When Lopes was found out and promptly sued, he immediately realized the error of his ways. So he embraced his friends, gave them their due share of the winnings, and proclaimed he had learned the most valuable lesson of them all: You can't put a price tag on friendship.
"Now let's all hold hands and walk into the sunset, ha ha."
Or the exact opposite. Lopes went down kicking and screaming, maintaining throughout the proceedings that it was in fact he who was being robbed by the other guys. Even after he inevitably lost the case, he kept to his story, proving once and for all that dishonest money can at least buy you big brass balls.
The Wannabe Human Trafficker
Meet Patty Bigbee.
Charmed, we're sure.
Bigbee was like any other Florida resident -- just looking to live her remaining years in the warm, alligator-infested climate of America's Dong. There were only two things setting her apart from her peers: winning the lottery and dabbling in human trafficking.
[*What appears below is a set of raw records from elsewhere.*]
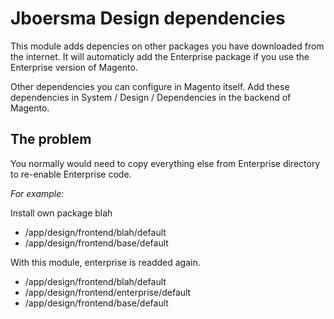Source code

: Jboersma Design dependencies
============================

This module adds depencies on other packages you have downloaded from the internet.
It will automaticly add the Enterprise package if you use the Enterprise version of Magento.

Other dependencies you can configure in Magento itself.
Add these dependencies in System / Design / Dependencies in the backend of Magento.

The problem
-----------

You normally would need to copy everything else from Enterprise directory
to re-enable Enterprise code.

*For example:*

Install own package blah
- /app/design/frontend/blah/default
- /app/design/frontend/base/default

With this module, enterprise is readded again.
- /app/design/frontend/blah/default
- /app/design/frontend/enterprise/default
- /app/design/frontend/base/default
When Bigbee won a cool $1 million in the Missouri Powerball, she immediately made it her mission to buy all the shit ever: a place in Florida, a car, cool things for family and friends, and, of course, some really awesome stuff for her cat (because everyone knows cats will cut a bitch if they don't get their share). Sadly, a million is only sufficient to buy a moderately impressive amount of shit, a fiscal fact that Bigbee realized two years later as the floor beneath her money pile finally started to show. This created a considerable problem: She wasn't happy with returning to a more modest lifestyle, but she didn't have the means to continue her current one.
What she did have, however, was an 8-week-old grandson. So she did the logical thing and attempted to sell him to a stranger. For $75,000. That she was willing to haggle down to $30,000.
"We also offer some very attractive installment plans."
How ... how does that even work? Are baby markets a thing in Florida? Can any random schmuck just wander into a seemingly abandoned parking lot with a spare baby and a dozen black cars will emerge with their drivers waving wads of cash and going, "Psst"? Please never answer that question.
Luckily, one of Bigbee's daughters (not the mother of the kid -- she was totally participating in the plan) called bullshit on mom's Kid-o-Mart aspirations and alerted the authorities. Bigbee and her boyfriend were arrested before the transaction could take place, and the saddest real-life imitation of an Elmore Leonard novel this side of North Korea finally ground to a halt.
The Man With His Own Disaster Hotline
Remember the beginning of this article, where I offered a seemingly off-handed quip about a swimming pool full of strippers and crack? That wasn't a throwaway line -- it was a brick prologue to the story of Michael Carroll, quite possibly the most gleefully, gloriously horrible lottery winner to ever grace the Earth with his million-dollar bling and private demolition derby fields.
Carroll was a petty criminal that stumbled upon winning a British lottery jackpot in 2002. A 19-year-old advocate of the British "chav" culture (basically, white trash with some hip-hop aesthetics thrown in), he was the kind of guy who you automatically assume is wearing a court-ordered electronic tag. This might seem a tad elitist, if it wasn't for the fact that he celebrated his victory while wearing a court-ordered electronic tag.
The champagne says "poise and class." Everything else says "those bubbles are not coming from the Jacuzzi."
The British yellow press immediately recognized Carroll's worth as potential tabloid fodder, dubbing him The Lotto Lout and gleefully throwing fuel in the money bonfire that the kid would surely become. He didn't disappoint: What followed can accurately be described as Animal House with an all-Belushi cast. In the span of eight years, Carroll blew his entire $15 million fortune on a massive, nonstop binge of prostitutes, drugs, neighborhood-wrecking parties, and constant petty and not-so-petty criminal behavior, all fueled by a $3,300 bag of crack and a couple of bottles of vodka. Per day.
Eventually, things got so bad that the officials in Carroll's hometown were forced to set up an actual Michael Carroll Damage Hotline, a 911 lite solely devoted to reports of his trail of destruction. Yep, notoriously unfazeable British authorities basically classified the man as a natural disaster.
An asteroid, possibly.
Somehow, Carroll survived his eight solid years of debauchery. His money and entourage, however, are long gone. These days, Carroll is a 30-year-old, somber man who knows full well his ass has been thrown right back to square one. He's supporting himself with odd jobs and insisting that he's happy to live the quiet life again (although that doesn't stop him from continuing to play the lottery).
And with that, we conclude our story. Because it's customary for articles like this to end with a valuable life lesson, here's one from Mr. Carroll himself:
"When you give nine million pounds to a 19-year-old, what do you think is going to happen?"
Now we know, Mr. Carroll. Thank you for taking one for the team, I guess?